Low Fat Mawa ( How To Make Khoya Or Mawa)
by Tarla Dalal
Khoya is the key ingredient that imparts not only richness and taste to any sweet or a dessert but also the required grainy texture and mouth feel. But knowing the fact that it is too high in calories it is always considered a culprit.
Here’s a low fat and a healthier version of khoya made from low fat milk, which when added to any sweets and desserts allows you to relish them without any guilt. Recipes like Mixed Halwa , Orange Sandesh, Shahi Poli ,gets a different twist on adding of this low fat khoya.
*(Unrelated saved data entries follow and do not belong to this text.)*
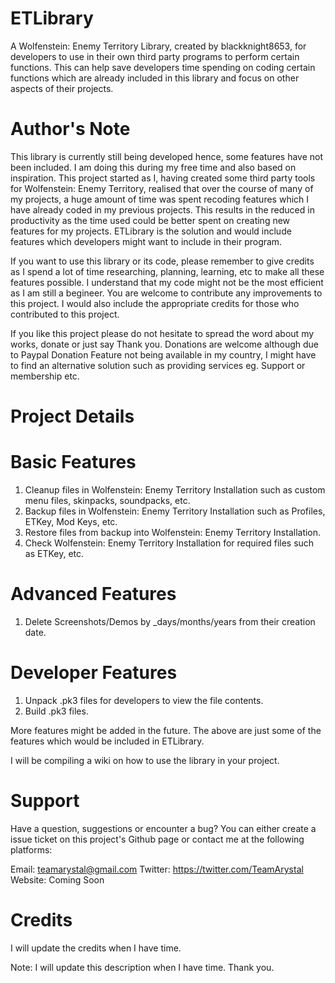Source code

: # ETLibrary
A Wolfenstein: Enemy Territory Library, created by blackknight8653, for developers to use in their own third party programs to perform certain functions. This can help save developers time spending on coding certain functions which are already included in this library and focus on other aspects of their projects.

# Author's Note
This library is currently still being developed hence, some features have not been included. I am doing this during my free time and also based on inspiration. This project started as I, having created some third party tools for Wolfenstein: Enemy Territory, realised that over the course of many of my projects, a huge amount of time was spent recoding features which I have already coded in my previous projects. This results in the reduced in productivity as the time used could be better spent on creating new features for my projects. ETLibrary is the solution and would include features which developers might want to include in their program.

If you want to use this library or its code, please remember to give credits as I spend a lot of time researching, planning, learning, etc to make all these features possible. I understand that my code might not be the most efficient as I am still a begineer. You are welcome to contribute any improvements to this project. I would also include the appropriate credits for those who contributed to this project.

If you like this project please do not hesitate to spread the word about my works, donate or just say Thank you. Donations are welcome although due to Paypal Donation Feature not being available in my country, I might have to find an alternative solution such as providing services eg. Support or membership etc.

# Project Details

# Basic Features
1. Cleanup files in Wolfenstein: Enemy Territory Installation such as custom menu files, skinpacks, soundpacks, etc.
2. Backup files in Wolfenstein: Enemy Territory Installation such as Profiles, ETKey, Mod Keys, etc.
3. Restore files from backup into Wolfenstein: Enemy Territory Installation.
4. Check Wolfenstein: Enemy Territory Installation for required files such as ETKey, etc.

# Advanced Features
1. Delete Screenshots/Demos by _days/months/years from their creation date.

# Developer Features
1. Unpack .pk3 files for developers to view the file contents.
2. Build .pk3 files.

More features might be added in the future. The above are just some of the features which would be included in ETLibrary.

I will be compiling a wiki on how to use the library in your project.

# Support
Have a question, suggestions or encounter a bug? You can either create a issue ticket on this project's Github page or contact me at the following platforms:

Email: teamarystal@gmail.com
Twitter: https://twitter.com/TeamArystal
Website: Coming Soon

# Credits
I will update the credits when I have time.

Note: I will update this description when I have time. Thank you.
Low Fat Mawa ( How To Make Khoya Or Mawa)
Preparation Time: Cooking Time: Total Time:
Makes 0.5 cup
3 1/2 cups low-fat milk
3 1/2 tsp cornflour
- Method
- Heat the milk in a broad non-stick pan and bring it to boil.
- When the milk starts boiling, cook it on a slow flame for 8 to 10 minutes or till the milk reduces to half, while stirring continuously and scrapping the sides of the pan.
- Add the cornflour, mix well and cook on a slow flame for another 8 to 10 minutes or till the mixture thickens well.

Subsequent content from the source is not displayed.